◆ **WORK REQUIRED**: Please copy, exactly as written, the span from the first line below to the line that contains "Brora's home record", including both, and skip the pictures.

Saved entries:
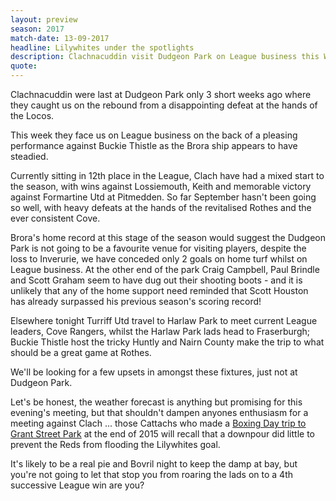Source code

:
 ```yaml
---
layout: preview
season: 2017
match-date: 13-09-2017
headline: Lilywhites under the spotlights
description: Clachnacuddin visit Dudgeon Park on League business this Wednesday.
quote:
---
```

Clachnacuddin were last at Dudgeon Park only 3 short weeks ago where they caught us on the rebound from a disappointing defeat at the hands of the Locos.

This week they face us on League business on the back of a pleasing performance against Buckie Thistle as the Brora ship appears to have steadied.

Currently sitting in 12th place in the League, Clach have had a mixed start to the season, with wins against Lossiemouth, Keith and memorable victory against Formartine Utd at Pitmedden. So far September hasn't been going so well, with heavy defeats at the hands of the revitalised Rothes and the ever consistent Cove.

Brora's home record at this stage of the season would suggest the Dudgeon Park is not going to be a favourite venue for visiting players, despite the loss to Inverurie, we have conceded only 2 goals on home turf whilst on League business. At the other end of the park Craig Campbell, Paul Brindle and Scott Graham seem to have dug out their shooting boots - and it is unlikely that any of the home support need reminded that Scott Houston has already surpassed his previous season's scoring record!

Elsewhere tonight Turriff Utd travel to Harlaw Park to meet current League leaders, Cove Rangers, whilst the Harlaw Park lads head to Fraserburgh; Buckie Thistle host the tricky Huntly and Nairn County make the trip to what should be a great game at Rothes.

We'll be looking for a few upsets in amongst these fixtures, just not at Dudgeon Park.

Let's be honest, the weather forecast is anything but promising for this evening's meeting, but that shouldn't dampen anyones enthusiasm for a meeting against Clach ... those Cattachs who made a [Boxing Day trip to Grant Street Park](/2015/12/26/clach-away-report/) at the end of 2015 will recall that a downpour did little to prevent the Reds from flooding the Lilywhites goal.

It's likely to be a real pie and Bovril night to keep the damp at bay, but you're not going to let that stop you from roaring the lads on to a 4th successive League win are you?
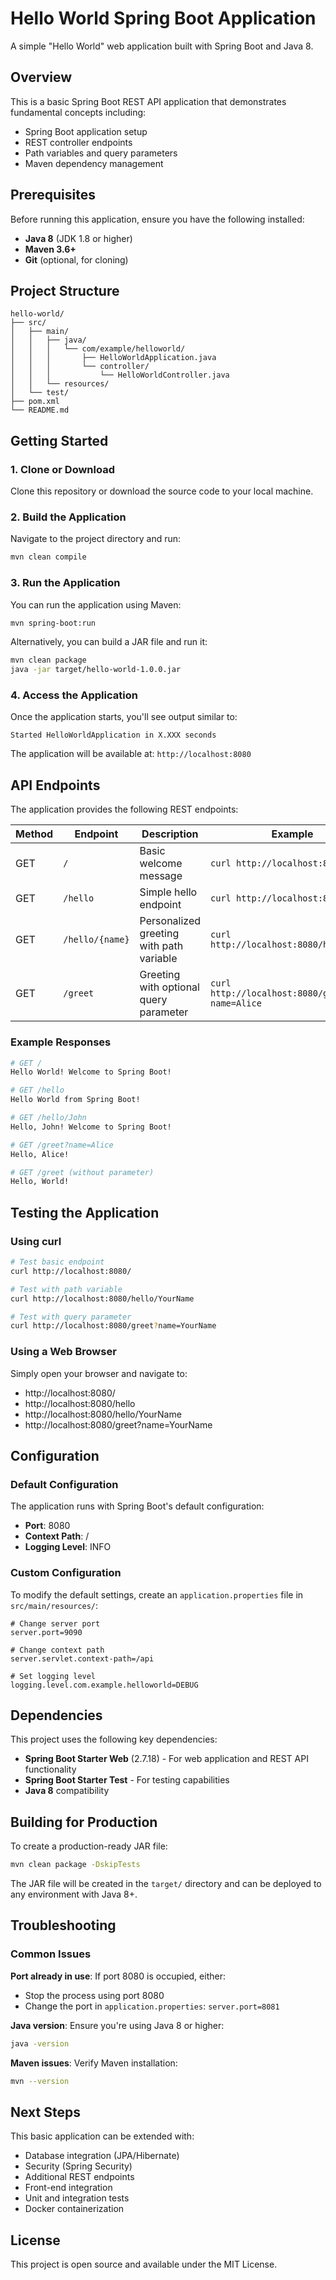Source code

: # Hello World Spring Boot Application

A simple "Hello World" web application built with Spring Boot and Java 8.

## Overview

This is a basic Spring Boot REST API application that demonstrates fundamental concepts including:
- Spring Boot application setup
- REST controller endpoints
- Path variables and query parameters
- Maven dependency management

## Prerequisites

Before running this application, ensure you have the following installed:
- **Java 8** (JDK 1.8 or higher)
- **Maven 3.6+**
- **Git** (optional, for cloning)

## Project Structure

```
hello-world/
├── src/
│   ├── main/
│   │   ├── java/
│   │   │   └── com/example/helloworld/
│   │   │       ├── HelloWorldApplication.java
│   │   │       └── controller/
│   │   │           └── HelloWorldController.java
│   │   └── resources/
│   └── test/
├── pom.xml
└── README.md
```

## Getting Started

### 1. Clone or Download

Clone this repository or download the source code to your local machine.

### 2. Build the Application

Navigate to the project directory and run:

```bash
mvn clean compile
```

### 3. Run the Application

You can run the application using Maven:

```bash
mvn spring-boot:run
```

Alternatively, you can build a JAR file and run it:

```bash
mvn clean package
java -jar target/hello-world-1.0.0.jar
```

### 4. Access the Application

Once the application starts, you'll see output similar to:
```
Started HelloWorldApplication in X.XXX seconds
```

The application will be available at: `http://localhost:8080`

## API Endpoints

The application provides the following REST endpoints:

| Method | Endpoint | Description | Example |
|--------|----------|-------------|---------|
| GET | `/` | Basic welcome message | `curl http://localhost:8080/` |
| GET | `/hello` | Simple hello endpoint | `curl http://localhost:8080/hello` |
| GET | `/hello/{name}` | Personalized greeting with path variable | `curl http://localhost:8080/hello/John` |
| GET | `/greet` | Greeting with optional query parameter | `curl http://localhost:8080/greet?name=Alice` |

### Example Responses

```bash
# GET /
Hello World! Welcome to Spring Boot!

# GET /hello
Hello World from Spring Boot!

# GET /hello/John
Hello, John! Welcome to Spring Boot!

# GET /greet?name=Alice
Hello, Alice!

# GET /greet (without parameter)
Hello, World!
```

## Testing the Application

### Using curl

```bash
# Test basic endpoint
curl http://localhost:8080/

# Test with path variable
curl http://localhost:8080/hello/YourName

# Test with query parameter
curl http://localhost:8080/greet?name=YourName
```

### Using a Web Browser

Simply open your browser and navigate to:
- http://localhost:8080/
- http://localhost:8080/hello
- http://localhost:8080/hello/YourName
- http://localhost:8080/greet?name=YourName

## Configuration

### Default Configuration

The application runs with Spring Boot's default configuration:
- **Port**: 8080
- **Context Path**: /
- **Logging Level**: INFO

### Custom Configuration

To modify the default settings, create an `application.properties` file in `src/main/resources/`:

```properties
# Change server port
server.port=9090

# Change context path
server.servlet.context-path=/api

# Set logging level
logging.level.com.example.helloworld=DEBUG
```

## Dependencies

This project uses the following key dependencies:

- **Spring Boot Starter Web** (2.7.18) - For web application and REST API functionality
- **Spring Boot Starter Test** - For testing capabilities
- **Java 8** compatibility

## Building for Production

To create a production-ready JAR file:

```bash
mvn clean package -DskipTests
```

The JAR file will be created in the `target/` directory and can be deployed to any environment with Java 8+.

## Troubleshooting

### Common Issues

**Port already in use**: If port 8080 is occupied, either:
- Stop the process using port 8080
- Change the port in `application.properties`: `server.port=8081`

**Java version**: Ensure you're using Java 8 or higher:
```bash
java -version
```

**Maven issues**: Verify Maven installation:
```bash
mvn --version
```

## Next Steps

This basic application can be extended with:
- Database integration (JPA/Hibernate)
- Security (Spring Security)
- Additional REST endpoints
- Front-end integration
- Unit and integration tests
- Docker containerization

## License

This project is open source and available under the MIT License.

◆ **SOLUTION FOR THIS EXERCISE**:
Source code

:
 ```yaml
---
layout: preview
season: 2017
match-date: 13-09-2017
headline: Lilywhites under the spotlights
description: Clachnacuddin visit Dudgeon Park on League business this Wednesday.
quote:
---
```

Clachnacuddin were last at Dudgeon Park only 3 short weeks ago where they caught us on the rebound from a disappointing defeat at the hands of the Locos.

This week they face us on League business on the back of a pleasing performance against Buckie Thistle as the Brora ship appears to have steadied.

Currently sitting in 12th place in the League, Clach have had a mixed start to the season, with wins against Lossiemouth, Keith and memorable victory against Formartine Utd at Pitmedden. So far September hasn't been going so well, with heavy defeats at the hands of the revitalised Rothes and the ever consistent Cove.

Brora's home record at this stage of the season would suggest the Dudgeon Park is not going to be a favourite venue for visiting players, despite the loss to Inverurie, we have conceded only 2 goals on home turf whilst on League business. At the other end of the park Craig Campbell, Paul Brindle and Scott Graham seem to have dug out their shooting boots - and it is unlikely that any of the home support need reminded that Scott Houston has already surpassed his previous season's scoring record!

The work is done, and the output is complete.